In [1]:
import pandas as pd
import numpy as np
from os.path import exists
from tqdm import tqdm
import re
import datatable as dt
# Variables that contains the file location
from files import *
from functions import *
from sklearn.preprocessing import normalize
from collections import defaultdict

In [2]:
# Datatype used to reduce memory required
DTYPE = np.float32

In [3]:
# string ids are inefficient, let's use integers and a lookup table
def getRelationIdsToNumbers(df):
    no_ids = len(df.index.values)
    return dict(zip(df.index.values, list(range(no_ids)))), np.arange(no_ids)

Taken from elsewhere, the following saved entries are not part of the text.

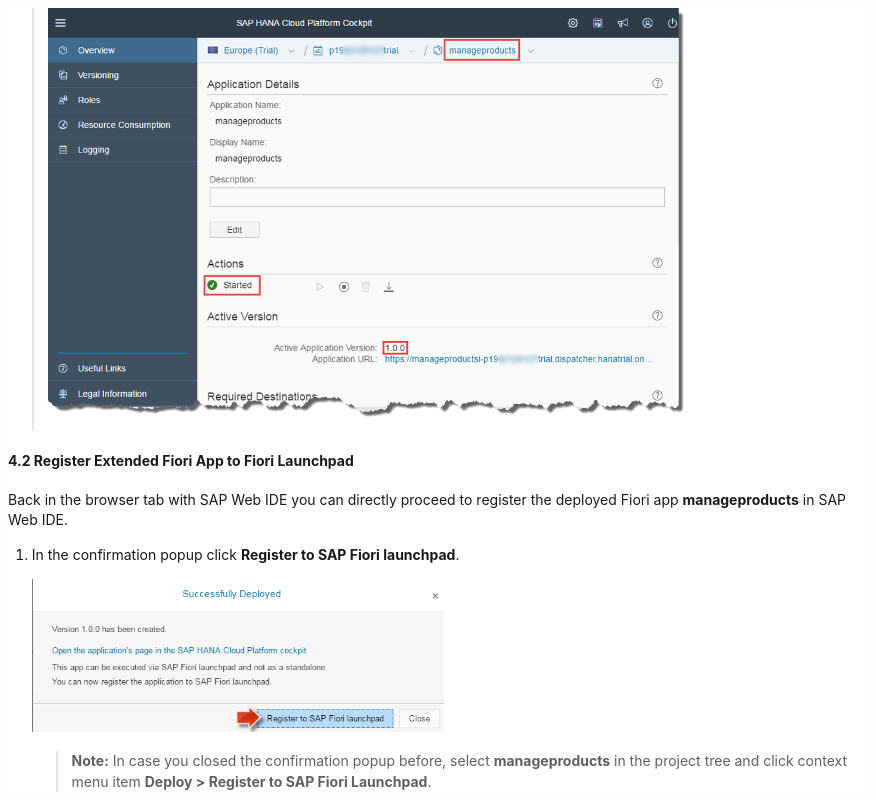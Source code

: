 >
> <img src="./images/w2-u5-s4/pic05-webide-mgprod-html5app-details.png" alt="" width="640px" />

#### 4.2 Register Extended Fiori App to Fiori Launchpad

Back in the browser tab with SAP Web IDE you can directly proceed to register the deployed Fiori app **manageproducts** in SAP Web IDE.

1.  In the confirmation popup click **Register to SAP Fiori launchpad**.

    <img src="./images/w2-u5-s4/pic06-webide-mgprod-regtoflp-start.png" alt="" width="640px" />

    > **Note:** In case you closed the confirmation popup before, select  **manageproducts** in the project tree and click context menu item **Deploy > Register to SAP Fiori Launchpad**.
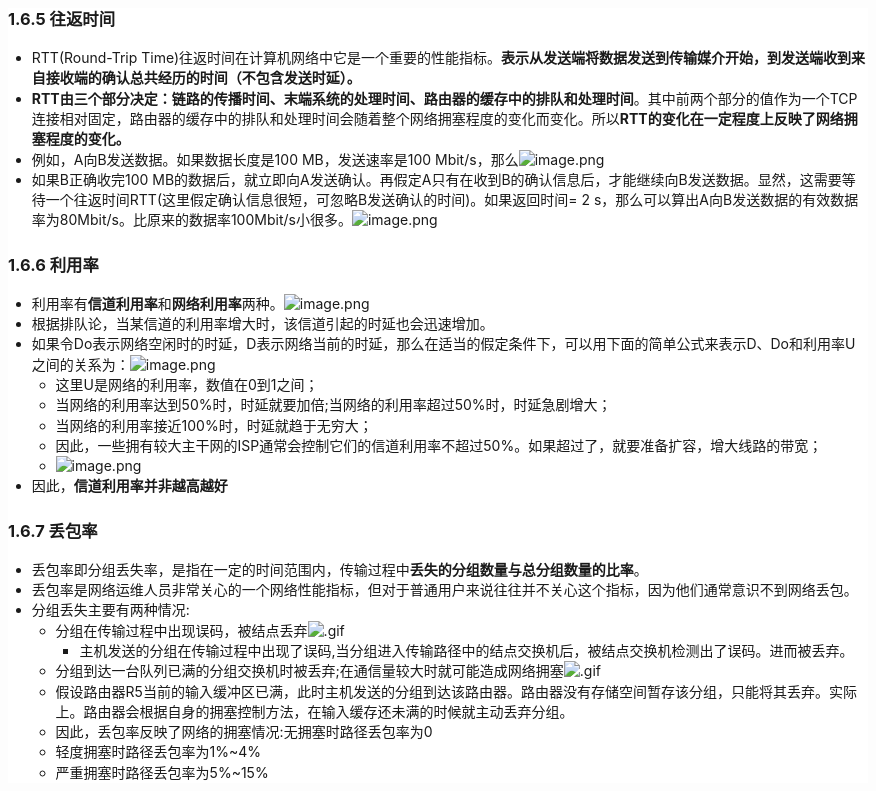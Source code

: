 ### **1.6.5 往返时间**

* RTT(Round-Trip Time)往返时间在计算机网络中它是一个重要的性能指标。**表示从发送端将数据发送到传输媒介开始，到发送端收到来自接收端的确认总共经历的时间（不包含发送时延）。**
* **RTT由三个部分决定：链路的传播时间、末端系统的处理时间、路由器的缓存中的排队和处理时间**。其中前两个部分的值作为一个TCP连接相对固定，路由器的缓存中的排队和处理时间会随着整个网络拥塞程度的变化而变化。所以**RTT的变化在一定程度上反映了网络拥塞程度的变化。**
* 例如，A向B发送数据。如果数据长度是100 MB，发送速率是100 Mbit/s，那么![image.png](https://fynotefile.oss-cn-zhangjiakou.aliyuncs.com/fynote/402/1637632112000/22fadccbcda2416599d0baeddacbf421.png)
* 如果B正确收完100 MB的数据后，就立即向A发送确认。再假定A只有在收到B的确认信息后，才能继续向B发送数据。显然，这需要等待一个往返时间RTT(这里假定确认信息很短，可忽略B发送确认的时间)。如果返回时间= 2 s，那么可以算出A向B发送数据的有效数据率为80Mbit/s。比原来的数据率100Mbit/s小很多。![image.png](https://fynotefile.oss-cn-zhangjiakou.aliyuncs.com/fynote/402/1637632112000/1804fbb473fd4e22b28e392acc439aad.png)

### **1.6.6 利用率**

* 利用率有**信道利用率**和**网络利用率**两种。![image.png](https://fynotefile.oss-cn-zhangjiakou.aliyuncs.com/fynote/402/1637632112000/52964d128132432189b59d1f466d1c1b.png)
* 根据排队论，当某信道的利用率增大时，该信道引起的时延也会迅速增加。
* 如果令Do表示网络空闲时的时延，D表示网络当前的时延，那么在适当的假定条件下，可以用下面的简单公式来表示D、Do和利用率U之间的关系为：![image.png](https://fynotefile.oss-cn-zhangjiakou.aliyuncs.com/fynote/402/1637632112000/7a5ff44747ee4ac2accc4e76213995f6.png)
  * 这里U是网络的利用率，数值在0到1之间；
  * 当网络的利用率达到50%时，时延就要加倍;当网络的利用率超过50%时，时延急剧增大；
  * 当网络的利用率接近100%时，时延就趋于无穷大；
  * 因此，一些拥有较大主干网的ISP通常会控制它们的信道利用率不超过50%。如果超过了，就要准备扩容，增大线路的带宽；
  * ![image.png](https://fynotefile.oss-cn-zhangjiakou.aliyuncs.com/fynote/402/1637632112000/a8a3bbab53124844995e4521f57f30ba.png)
* 因此，**信道利用率并非越高越好**

### **1.6.7 丢包率**

* 丢包率即分组丢失率，是指在一定的时间范围内，传输过程中**丢失的分组数量与总分组数量的比率**。
* 丢包率是网络运维人员非常关心的一个网络性能指标，但对于普通用户来说往往并不关心这个指标，因为他们通常意识不到网络丢包。
* 分组丢失主要有两种情况:
  * 分组在传输过程中出现误码，被结点丢弃![.gif](https://fynotefile.oss-cn-zhangjiakou.aliyuncs.com/fynote/402/1637632112000/1019015b3ed94fce941f905fea33c7dd.gif)
    * 主机发送的分组在传输过程中出现了误码,当分组进入传输路径中的结点交换机后，被结点交换机检测出了误码。进而被丢弃。
  * 分组到达一台队列已满的分组交换机时被丢弃;在通信量较大时就可能造成网络拥塞![.gif](https://fynotefile.oss-cn-zhangjiakou.aliyuncs.com/fynote/402/1637632112000/c5f234234c66498ba1236e03194f61c9.gif)
  * 假设路由器R5当前的输入缓冲区已满，此时主机发送的分组到达该路由器。路由器没有存储空间暂存该分组，只能将其丢弃。实际上。路由器会根据自身的拥塞控制方法，在输入缓存还未满的时候就主动丢弃分组。
  * 因此，丢包率反映了网络的拥塞情况:无拥塞时路径丢包率为0
  * 轻度拥塞时路径丢包率为1%~4%
  * 严重拥塞时路径丢包率为5%~15%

def change_id_to_keys(df, id_to_keys):
    df.set_index(np.asarray([id_to_keys[i] for i in df.index.values]), inplace=True)
    df.index.astype(np.int32, copy=False)
    df.index.name = "id"

In [4]:
# To save memory we converted the original indices to new indices with only numbers.
# The following function create those ids or if they already exists loads them
# The ids have to be similar in all dataframes to have consistency, 
# for that we use the info indexes as base for all dataframes

file_original_new_ids = "./data/relation_original_new_ids.csv"

info  = dt.fread(file_info_2).to_pandas().set_index('id')
id_to_key, indexes = getRelationIdsToNumbers(info)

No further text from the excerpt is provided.